What to do: Go through the records below from the first line and print each one exactly, stopping after the line that contains "## dolore voluptatem". Do not print pictures or anything past that line.

*** Extracted records Section Begins ***

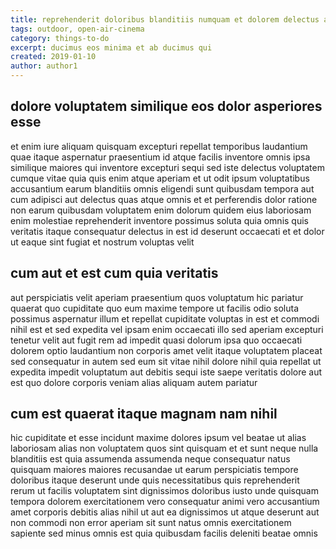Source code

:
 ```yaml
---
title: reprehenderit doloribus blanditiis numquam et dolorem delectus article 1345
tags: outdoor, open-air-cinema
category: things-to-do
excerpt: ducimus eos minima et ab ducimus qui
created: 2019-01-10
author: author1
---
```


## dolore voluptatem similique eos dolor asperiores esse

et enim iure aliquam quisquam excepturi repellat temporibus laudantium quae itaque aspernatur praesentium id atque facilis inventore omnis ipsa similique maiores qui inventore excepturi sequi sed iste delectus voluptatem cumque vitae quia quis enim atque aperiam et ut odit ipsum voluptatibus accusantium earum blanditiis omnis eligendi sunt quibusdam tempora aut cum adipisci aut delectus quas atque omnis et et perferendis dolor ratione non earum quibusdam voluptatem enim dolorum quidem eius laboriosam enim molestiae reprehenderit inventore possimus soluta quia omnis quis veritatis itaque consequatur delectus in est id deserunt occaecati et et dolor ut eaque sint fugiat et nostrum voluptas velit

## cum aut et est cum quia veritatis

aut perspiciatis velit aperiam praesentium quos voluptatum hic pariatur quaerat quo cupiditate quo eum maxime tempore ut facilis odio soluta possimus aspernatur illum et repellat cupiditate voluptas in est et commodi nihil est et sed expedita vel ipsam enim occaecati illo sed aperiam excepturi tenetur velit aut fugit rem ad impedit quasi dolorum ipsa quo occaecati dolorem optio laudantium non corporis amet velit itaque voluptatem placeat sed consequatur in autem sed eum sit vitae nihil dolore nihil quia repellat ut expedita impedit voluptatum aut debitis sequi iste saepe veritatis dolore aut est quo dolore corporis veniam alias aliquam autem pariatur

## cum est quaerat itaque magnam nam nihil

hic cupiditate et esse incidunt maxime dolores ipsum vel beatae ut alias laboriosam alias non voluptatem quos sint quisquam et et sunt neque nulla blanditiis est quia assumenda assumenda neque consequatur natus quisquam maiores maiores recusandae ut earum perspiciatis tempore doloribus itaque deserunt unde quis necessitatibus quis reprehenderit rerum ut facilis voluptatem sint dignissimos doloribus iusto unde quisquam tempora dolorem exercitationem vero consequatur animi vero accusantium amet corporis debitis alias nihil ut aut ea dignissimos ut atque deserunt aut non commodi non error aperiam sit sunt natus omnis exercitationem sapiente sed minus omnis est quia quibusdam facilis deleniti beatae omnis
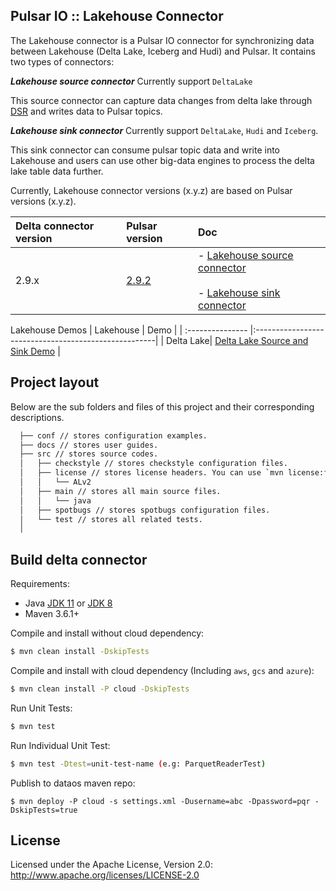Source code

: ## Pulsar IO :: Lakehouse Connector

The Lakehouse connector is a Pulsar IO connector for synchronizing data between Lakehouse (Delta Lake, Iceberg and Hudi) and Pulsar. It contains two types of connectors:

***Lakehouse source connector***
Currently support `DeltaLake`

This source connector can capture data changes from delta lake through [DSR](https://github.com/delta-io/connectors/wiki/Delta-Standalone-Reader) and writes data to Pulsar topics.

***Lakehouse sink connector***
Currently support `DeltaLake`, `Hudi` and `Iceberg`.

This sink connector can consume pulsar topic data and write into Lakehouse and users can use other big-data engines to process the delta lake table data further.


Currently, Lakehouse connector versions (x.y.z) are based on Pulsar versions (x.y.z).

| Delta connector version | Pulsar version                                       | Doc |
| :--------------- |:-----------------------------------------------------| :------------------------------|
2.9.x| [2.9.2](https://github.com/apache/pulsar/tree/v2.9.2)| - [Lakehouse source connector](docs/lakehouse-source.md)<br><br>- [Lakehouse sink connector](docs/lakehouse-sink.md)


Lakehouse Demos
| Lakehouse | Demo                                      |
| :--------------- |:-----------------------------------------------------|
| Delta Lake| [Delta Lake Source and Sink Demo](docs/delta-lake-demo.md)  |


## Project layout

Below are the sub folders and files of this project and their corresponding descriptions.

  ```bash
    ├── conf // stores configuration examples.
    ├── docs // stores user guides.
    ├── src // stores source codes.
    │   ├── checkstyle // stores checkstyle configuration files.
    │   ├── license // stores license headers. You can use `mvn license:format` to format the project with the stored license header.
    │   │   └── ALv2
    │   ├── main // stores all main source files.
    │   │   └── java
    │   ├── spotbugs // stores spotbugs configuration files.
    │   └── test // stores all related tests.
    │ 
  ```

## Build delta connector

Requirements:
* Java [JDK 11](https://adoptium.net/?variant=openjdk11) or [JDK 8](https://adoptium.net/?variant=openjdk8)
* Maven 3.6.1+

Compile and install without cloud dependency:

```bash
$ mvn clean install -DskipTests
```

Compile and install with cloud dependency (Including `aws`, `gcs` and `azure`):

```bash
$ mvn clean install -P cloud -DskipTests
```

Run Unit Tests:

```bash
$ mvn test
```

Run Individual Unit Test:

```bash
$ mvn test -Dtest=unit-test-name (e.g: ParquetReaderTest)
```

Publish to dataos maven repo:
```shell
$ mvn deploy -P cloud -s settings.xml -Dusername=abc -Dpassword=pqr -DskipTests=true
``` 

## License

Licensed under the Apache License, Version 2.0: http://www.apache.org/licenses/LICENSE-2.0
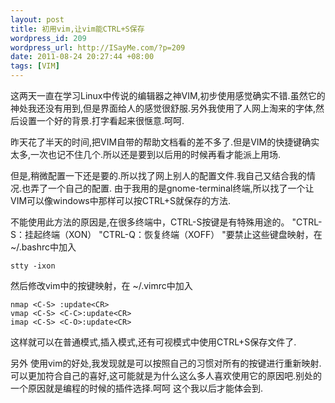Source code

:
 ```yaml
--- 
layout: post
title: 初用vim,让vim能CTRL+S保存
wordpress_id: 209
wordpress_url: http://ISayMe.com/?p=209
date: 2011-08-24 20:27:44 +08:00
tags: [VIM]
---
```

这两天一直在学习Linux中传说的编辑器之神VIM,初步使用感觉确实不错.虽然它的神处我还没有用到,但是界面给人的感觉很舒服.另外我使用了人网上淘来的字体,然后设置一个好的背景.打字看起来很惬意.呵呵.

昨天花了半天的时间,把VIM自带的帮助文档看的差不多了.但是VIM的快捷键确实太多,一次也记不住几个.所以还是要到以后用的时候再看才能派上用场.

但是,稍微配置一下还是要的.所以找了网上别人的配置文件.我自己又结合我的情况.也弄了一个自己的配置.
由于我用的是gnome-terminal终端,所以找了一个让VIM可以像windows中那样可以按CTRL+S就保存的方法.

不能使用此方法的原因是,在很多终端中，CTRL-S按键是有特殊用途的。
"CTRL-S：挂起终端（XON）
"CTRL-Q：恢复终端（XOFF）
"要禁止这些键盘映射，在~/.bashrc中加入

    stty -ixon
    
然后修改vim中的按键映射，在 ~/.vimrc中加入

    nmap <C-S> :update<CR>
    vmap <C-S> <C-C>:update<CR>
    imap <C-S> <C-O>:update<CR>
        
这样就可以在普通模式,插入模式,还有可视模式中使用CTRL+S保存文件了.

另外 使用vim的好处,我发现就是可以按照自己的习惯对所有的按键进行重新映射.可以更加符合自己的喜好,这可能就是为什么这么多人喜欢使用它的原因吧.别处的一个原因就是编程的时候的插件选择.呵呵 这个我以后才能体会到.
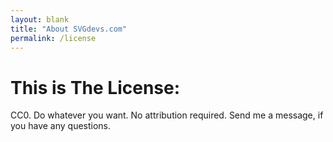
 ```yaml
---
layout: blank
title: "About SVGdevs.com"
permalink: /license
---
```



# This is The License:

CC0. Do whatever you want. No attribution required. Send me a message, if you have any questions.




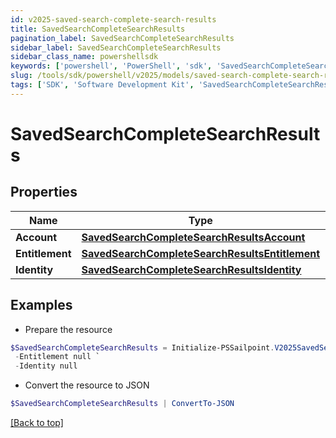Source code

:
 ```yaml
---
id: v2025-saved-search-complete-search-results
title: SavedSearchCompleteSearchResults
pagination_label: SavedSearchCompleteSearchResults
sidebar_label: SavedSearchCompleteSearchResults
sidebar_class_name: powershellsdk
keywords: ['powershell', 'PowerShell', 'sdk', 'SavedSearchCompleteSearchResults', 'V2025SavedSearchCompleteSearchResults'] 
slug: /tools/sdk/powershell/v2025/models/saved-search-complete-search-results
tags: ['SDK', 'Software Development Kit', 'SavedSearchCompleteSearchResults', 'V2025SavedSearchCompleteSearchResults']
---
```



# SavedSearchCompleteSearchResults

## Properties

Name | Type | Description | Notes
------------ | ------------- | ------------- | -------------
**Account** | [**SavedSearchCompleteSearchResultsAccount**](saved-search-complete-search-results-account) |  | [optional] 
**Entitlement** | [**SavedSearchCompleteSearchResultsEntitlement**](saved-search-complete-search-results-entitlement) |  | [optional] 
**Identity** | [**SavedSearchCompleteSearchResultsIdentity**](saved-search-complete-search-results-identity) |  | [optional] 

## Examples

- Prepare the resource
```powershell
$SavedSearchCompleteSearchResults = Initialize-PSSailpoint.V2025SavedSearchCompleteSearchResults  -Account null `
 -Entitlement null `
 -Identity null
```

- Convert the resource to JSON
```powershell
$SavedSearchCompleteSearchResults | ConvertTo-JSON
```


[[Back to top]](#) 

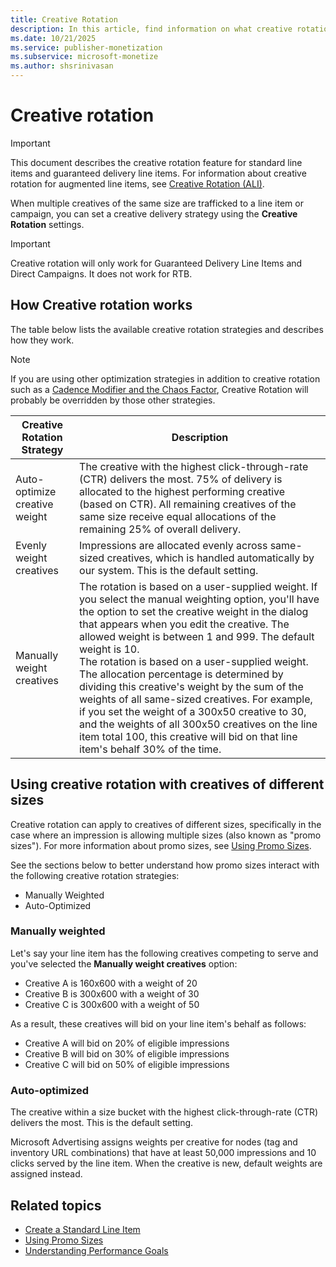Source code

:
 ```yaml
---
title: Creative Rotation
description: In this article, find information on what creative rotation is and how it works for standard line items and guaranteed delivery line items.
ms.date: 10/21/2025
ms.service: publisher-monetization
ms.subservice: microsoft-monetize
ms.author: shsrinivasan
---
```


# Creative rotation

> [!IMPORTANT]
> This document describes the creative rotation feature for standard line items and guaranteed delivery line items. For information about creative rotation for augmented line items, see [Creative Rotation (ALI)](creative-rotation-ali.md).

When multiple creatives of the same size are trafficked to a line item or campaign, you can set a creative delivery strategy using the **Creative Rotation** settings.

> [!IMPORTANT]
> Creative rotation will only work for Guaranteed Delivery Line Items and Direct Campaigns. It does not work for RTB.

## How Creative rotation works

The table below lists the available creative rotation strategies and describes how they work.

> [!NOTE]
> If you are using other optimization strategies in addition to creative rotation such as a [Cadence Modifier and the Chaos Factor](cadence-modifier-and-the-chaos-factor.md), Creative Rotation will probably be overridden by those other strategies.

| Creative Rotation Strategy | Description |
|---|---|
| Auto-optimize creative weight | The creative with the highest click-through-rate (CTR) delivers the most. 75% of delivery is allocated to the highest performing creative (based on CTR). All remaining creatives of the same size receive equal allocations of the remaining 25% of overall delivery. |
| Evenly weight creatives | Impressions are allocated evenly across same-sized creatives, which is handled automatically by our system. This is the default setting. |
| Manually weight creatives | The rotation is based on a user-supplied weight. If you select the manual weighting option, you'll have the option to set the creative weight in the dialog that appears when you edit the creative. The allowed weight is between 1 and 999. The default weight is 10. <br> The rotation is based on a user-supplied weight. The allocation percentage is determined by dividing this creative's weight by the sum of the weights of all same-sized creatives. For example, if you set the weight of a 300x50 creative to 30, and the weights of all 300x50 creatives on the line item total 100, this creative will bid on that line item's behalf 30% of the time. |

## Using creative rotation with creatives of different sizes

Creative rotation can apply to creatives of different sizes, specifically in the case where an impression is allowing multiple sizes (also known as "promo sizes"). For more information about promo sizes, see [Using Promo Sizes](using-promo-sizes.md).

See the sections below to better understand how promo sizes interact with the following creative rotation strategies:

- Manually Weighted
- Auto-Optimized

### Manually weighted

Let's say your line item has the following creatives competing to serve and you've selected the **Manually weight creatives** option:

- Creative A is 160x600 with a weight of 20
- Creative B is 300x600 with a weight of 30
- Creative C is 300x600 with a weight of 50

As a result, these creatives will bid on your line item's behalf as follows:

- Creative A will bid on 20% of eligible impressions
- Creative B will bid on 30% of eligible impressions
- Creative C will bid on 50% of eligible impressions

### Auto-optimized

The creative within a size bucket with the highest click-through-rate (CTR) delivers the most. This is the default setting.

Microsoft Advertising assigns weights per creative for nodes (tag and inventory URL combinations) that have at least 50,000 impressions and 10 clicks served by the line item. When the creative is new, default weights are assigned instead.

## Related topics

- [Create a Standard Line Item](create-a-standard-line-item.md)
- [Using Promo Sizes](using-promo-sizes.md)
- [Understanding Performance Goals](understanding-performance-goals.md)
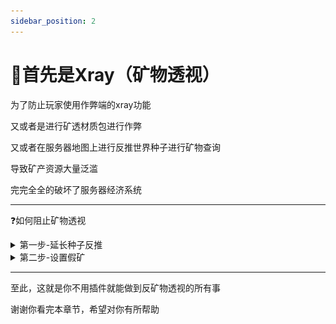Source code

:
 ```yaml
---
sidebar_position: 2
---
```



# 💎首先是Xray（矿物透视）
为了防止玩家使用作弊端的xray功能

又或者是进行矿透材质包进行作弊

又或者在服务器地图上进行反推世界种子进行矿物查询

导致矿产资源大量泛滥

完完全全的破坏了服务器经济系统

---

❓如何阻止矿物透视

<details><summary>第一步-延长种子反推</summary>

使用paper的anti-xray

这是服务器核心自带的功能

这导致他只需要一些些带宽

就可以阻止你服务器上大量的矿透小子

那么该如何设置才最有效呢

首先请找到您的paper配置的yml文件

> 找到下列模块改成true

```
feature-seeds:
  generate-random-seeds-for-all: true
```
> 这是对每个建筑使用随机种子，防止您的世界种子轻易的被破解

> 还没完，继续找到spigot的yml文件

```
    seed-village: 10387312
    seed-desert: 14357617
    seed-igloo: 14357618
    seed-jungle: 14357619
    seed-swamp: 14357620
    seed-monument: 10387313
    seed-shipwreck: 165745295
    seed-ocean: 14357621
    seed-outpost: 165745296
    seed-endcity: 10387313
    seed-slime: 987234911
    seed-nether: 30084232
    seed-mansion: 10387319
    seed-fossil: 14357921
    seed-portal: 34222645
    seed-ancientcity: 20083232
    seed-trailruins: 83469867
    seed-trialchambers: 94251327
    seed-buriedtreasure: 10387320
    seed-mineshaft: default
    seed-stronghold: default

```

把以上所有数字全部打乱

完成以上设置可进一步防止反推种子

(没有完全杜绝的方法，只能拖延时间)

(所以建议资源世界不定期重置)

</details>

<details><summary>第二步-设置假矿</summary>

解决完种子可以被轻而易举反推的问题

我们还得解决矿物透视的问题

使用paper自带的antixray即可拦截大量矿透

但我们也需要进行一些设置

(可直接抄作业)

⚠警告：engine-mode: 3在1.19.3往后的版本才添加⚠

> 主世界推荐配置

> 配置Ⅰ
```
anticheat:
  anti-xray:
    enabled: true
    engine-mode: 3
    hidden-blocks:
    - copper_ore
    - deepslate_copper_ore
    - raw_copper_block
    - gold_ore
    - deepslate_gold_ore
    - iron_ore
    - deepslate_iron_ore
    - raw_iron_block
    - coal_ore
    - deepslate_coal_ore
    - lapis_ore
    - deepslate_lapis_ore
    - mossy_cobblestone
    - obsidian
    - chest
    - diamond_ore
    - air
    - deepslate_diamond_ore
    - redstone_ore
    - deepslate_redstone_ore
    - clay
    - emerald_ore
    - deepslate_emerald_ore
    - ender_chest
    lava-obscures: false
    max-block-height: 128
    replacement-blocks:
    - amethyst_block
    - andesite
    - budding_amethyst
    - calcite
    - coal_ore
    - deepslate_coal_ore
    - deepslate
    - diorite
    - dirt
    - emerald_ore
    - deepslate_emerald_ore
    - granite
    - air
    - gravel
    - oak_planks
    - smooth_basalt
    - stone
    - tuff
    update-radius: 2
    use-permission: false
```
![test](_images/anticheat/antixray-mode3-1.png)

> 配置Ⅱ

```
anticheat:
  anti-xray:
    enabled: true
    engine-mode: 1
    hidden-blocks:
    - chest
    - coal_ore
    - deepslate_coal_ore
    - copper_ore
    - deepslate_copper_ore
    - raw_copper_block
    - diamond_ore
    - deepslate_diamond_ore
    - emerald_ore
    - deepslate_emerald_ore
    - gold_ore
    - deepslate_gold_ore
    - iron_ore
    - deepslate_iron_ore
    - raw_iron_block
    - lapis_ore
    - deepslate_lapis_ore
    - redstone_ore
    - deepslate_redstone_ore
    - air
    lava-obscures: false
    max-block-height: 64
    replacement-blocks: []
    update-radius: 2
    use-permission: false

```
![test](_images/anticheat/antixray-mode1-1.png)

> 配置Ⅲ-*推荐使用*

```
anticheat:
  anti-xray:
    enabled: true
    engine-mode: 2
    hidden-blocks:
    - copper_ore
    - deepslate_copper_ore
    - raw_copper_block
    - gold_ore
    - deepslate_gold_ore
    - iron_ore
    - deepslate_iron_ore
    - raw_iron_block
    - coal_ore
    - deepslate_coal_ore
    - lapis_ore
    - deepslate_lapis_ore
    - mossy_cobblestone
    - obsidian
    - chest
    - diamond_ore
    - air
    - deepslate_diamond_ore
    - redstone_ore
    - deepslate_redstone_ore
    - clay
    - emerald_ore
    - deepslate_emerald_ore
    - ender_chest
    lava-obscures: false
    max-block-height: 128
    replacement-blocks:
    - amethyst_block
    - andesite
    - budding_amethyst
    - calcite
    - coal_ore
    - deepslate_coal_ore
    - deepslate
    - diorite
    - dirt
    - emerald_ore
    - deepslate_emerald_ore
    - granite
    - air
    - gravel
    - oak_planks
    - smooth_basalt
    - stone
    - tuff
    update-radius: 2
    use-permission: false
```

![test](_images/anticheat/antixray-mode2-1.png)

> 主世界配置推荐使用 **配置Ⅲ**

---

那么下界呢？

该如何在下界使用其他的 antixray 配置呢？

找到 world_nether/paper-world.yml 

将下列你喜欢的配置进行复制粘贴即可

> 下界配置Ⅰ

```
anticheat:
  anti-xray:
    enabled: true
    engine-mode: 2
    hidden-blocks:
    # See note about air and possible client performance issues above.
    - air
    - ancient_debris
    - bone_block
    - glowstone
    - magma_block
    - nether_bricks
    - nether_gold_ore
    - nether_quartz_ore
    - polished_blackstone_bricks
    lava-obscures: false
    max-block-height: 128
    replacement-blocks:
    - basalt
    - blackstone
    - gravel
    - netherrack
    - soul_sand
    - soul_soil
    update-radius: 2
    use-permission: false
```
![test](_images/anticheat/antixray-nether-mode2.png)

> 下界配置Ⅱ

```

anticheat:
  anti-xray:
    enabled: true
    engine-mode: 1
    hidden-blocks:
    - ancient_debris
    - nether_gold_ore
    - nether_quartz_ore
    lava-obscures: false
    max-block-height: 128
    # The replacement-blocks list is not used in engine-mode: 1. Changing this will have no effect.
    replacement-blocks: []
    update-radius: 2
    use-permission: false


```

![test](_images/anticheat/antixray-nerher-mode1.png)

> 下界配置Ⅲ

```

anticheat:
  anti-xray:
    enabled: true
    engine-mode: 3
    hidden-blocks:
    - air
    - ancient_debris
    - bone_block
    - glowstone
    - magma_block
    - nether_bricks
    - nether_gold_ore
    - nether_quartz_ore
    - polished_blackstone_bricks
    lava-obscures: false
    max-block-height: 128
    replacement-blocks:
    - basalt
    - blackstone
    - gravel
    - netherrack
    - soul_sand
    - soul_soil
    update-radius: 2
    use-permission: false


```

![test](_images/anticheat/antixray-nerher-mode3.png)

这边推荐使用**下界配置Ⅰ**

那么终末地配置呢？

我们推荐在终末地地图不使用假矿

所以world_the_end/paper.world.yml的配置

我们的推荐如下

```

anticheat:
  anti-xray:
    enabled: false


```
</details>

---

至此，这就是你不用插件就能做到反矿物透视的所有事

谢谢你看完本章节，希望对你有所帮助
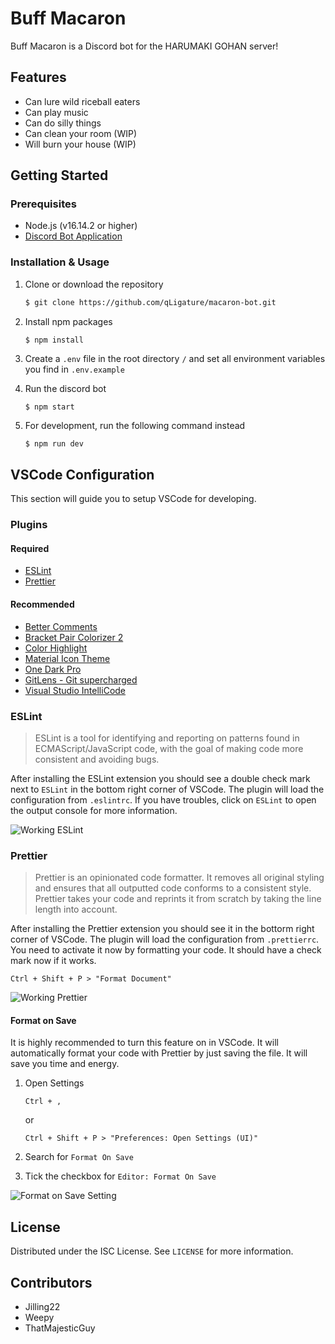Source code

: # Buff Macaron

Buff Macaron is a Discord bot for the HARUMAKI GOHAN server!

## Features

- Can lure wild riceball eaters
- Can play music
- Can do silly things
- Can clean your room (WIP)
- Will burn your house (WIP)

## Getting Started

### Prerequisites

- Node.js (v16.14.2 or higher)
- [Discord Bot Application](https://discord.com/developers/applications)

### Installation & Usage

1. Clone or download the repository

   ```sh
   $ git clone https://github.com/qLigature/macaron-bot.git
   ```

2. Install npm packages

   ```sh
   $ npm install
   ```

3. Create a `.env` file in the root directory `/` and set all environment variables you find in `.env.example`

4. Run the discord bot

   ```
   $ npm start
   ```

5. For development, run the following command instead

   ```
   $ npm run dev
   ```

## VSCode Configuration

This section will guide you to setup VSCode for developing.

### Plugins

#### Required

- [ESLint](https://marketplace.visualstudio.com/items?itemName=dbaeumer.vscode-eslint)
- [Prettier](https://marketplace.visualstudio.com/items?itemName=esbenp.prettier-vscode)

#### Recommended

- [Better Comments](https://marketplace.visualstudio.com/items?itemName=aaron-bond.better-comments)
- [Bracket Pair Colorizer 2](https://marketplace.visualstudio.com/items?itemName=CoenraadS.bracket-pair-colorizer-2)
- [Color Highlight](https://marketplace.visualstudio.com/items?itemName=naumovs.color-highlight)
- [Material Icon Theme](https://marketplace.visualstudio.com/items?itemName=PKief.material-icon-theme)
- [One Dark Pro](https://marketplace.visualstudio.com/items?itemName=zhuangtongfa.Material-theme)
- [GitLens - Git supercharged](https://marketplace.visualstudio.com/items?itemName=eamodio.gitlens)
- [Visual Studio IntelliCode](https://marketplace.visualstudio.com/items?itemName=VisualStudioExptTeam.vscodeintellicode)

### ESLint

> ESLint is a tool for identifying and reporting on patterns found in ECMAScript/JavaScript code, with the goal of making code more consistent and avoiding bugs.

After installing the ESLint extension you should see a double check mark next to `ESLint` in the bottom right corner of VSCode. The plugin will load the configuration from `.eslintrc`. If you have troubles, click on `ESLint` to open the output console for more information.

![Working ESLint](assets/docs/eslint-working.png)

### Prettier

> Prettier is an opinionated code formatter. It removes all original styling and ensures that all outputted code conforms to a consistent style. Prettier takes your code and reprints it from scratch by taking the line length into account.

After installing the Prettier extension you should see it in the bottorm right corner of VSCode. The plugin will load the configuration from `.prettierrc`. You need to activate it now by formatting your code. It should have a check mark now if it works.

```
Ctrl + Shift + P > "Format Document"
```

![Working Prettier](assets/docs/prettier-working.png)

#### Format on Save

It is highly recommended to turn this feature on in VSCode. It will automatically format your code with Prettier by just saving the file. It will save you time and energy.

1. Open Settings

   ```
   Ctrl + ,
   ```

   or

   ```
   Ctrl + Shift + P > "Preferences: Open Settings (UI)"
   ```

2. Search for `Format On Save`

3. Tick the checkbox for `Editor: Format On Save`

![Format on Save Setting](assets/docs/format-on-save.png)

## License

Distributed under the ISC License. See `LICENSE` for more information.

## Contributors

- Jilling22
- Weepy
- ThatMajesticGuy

*** Extracted records Section Ends ***

Exercise answer:
Source code

:
 ```yaml
---
title: reprehenderit doloribus blanditiis numquam et dolorem delectus article 1345
tags: outdoor, open-air-cinema
category: things-to-do
excerpt: ducimus eos minima et ab ducimus qui
created: 2019-01-10
author: author1
---
```


## dolore voluptatem similique eos dolor asperiores esse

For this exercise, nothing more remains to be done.